:: Work to complete ::
Go through the data and copy each line where the word "Studio" shows up.

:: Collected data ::
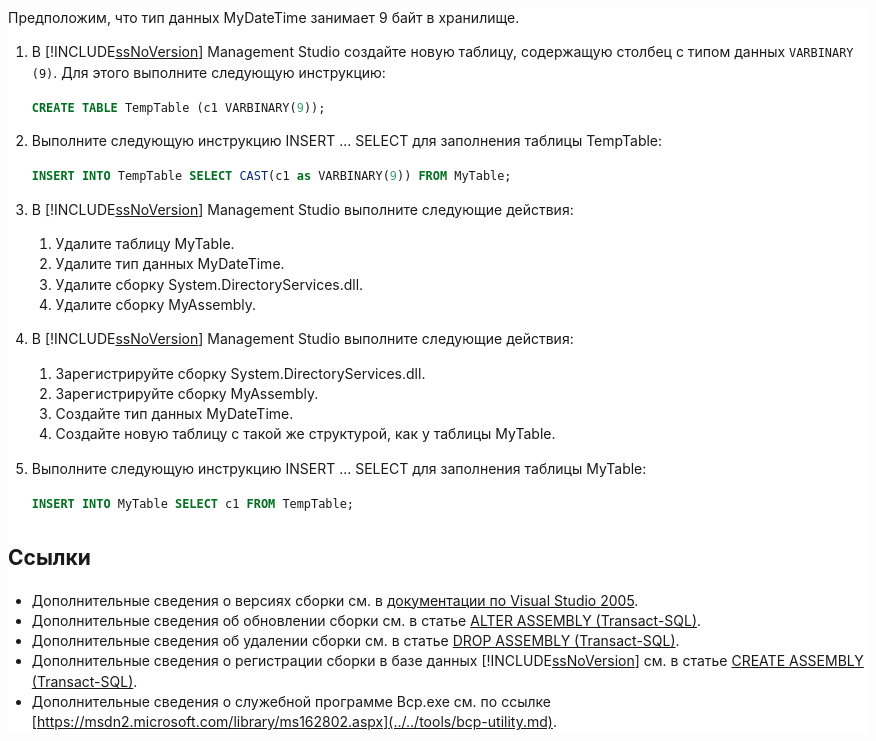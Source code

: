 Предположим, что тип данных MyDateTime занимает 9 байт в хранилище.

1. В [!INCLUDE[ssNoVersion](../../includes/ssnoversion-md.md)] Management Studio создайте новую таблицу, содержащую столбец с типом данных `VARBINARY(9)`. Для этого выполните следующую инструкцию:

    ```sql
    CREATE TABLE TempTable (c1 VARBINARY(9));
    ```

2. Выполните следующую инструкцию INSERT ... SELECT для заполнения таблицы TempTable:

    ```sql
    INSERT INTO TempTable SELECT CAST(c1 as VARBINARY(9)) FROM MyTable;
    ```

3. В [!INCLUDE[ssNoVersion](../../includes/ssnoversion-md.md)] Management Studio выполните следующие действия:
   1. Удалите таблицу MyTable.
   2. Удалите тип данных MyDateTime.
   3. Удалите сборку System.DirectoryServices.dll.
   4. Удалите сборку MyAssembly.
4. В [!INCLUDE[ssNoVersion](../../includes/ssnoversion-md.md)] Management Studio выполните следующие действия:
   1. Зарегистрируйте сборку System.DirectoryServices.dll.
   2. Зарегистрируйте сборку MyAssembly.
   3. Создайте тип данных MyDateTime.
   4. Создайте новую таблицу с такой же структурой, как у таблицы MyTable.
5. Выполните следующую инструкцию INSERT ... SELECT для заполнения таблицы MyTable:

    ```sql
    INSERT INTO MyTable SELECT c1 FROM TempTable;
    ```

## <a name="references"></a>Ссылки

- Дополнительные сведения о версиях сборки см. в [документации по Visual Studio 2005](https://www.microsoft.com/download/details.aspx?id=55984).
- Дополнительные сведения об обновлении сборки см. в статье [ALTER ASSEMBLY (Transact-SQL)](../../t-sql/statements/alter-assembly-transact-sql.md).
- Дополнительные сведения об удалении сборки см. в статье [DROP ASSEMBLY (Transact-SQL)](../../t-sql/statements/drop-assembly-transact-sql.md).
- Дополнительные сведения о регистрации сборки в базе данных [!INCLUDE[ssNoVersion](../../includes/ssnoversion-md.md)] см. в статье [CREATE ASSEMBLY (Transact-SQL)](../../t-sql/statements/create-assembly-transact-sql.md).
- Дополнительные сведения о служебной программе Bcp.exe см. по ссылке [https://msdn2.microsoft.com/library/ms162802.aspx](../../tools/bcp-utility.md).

...

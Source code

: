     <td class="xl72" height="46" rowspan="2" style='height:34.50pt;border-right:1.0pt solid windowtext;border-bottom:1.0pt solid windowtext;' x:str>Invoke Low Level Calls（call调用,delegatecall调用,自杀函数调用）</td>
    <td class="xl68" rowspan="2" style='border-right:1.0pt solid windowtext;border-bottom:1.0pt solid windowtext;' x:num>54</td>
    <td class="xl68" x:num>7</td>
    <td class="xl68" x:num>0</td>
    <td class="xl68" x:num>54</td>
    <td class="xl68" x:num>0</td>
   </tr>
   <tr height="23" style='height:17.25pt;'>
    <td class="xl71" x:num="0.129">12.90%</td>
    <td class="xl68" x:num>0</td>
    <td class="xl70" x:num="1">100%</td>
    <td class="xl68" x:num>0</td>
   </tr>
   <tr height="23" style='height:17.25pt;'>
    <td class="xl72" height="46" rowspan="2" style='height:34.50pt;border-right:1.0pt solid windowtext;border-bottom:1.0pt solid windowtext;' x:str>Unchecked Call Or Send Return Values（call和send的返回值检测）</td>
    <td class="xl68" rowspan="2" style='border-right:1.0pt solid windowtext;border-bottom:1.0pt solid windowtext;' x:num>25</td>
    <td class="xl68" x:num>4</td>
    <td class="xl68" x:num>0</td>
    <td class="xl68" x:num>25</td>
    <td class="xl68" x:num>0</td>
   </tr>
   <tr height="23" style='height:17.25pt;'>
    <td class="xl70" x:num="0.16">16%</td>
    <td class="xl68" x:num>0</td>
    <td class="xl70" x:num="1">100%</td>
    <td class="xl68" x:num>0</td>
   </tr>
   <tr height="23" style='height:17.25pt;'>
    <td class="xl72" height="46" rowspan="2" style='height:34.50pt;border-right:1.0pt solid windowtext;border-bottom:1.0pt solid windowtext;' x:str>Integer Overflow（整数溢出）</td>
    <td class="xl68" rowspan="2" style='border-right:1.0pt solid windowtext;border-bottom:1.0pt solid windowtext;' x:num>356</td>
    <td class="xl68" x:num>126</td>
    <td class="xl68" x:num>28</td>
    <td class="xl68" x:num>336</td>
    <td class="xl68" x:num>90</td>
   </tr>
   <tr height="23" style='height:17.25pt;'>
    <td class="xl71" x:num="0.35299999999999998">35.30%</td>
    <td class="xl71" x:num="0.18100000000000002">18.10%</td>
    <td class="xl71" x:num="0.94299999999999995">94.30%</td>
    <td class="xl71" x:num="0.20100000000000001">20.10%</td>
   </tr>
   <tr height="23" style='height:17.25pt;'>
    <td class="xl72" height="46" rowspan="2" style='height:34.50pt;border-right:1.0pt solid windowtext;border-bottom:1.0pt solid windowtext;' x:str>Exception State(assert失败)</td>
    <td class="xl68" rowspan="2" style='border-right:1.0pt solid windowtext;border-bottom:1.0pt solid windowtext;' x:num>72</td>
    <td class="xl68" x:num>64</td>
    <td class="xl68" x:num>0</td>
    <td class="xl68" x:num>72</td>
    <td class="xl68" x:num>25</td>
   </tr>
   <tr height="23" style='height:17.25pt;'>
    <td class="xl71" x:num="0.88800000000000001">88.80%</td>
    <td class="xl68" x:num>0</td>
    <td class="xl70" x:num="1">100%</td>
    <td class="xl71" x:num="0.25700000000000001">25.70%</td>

:: Response to the task ::
1. В [!INCLUDE[ssNoVersion](../../includes/ssnoversion-md.md)] Management Studio создайте новую таблицу, содержащую столбец с типом данных `VARBINARY(9)`. Для этого выполните следующую инструкцию:
3. В [!INCLUDE[ssNoVersion](../../includes/ssnoversion-md.md)] Management Studio выполните следующие действия:
4. В [!INCLUDE[ssNoVersion](../../includes/ssnoversion-md.md)] Management Studio выполните следующие действия:
- Дополнительные сведения о версиях сборки см. в [документации по Visual Studio 2005](https://www.microsoft.com/download/details.aspx?id=55984).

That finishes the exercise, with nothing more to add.